I haven't reviewed in detail, but I have some high level comments:
* 2/6 seems suspicious. Why are we running copyprop on out-of-bounds loads if we're going to delete them? Can't we DCE them first?
* The point of having UNRESOLVED_CONTINUE vs CONTINUE is that the IR should always have uniform semantics. 4/6 is breaking that rule. If we need to do this we should move the *entire* resolution pass later, and change the jump type when we do.
* That said, why do we need 3/6 and 4/6 at all? It seems suspicious. After all, a loop like
for (i = 0; i < n; ++i) { ...; }
is isomorphic to
i = 0; for (;;) { if (!(i < n)) break; ...; ++i; }
and we should be able to unroll both of them equally well.
* In 5/6 please separate a patch to move evaluate_static_expression_as_uint() upwards.
* Why loop_unrolling_find_unrollable_loop()? Usually we just iterate over all instructions, why are we not doing that here?
* Why are we cloning the loop before unrolling it?

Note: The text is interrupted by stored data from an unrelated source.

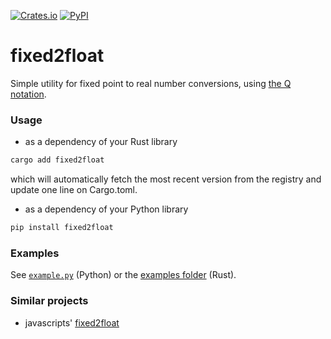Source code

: [![Crates.io](https://img.shields.io/crates/v/fixed2float)](https://crates.io/crates/fixed2float)
[![PyPI](https://img.shields.io/pypi/v/fixed2float)](https://pypi.org/project/fixed2float/)

# fixed2float

Simple utility for fixed point to real number conversions, using [the Q notation](https://en.wikipedia.org/wiki/Fixed-point_arithmetic#Notations).

### Usage

- as a dependency of your Rust library

```sh
cargo add fixed2float
```

which will automatically fetch the most recent version from the registry and update one line on Cargo.toml.

- as a dependency of your Python library

```sh
pip install fixed2float
```


### Examples

See [`example.py`](https://github.com/urbanij/fixed2float/blob/main/py-fixed2float/example.py) (Python) or the [examples folder](https://github.com/urbanij/fixed2float/tree/main/examples) (Rust).


<!-- ### Screencast -->

<!-- [![asciicast](https://asciinema.org/a/463661.svg)](https://asciinema.org/a/463661) -->


### Similar projects

- javascripts' [fixed2float](https://www.npmjs.com/package/fixed2float)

* Saving and restoring the copy propagation state works, but it's a bit unfortunate, and reaching into the copyprop internals seems scary and is not something I really want to have to think through.
Instead here's an alternate approach. I haven't tried to implement it but I think it should work:
In the top level pass, every time we encounter a loop, we only unroll one iteration. Record that we have done so in the loop itself, probably by incrementing some counter, or maybe even by decrementing the "unroll_limit" field (not immediately sure if that causes problems). After running an iteration, run DCE, remove_unreachable_code(), etc.
The upshot of this is that we don't have to explicitly check whether we can stop unrolling: if we've unconditionally broken after some number of iterations, then remove_unreachable_code() / DCE will simply remove the loop, and we no longer need to unroll it.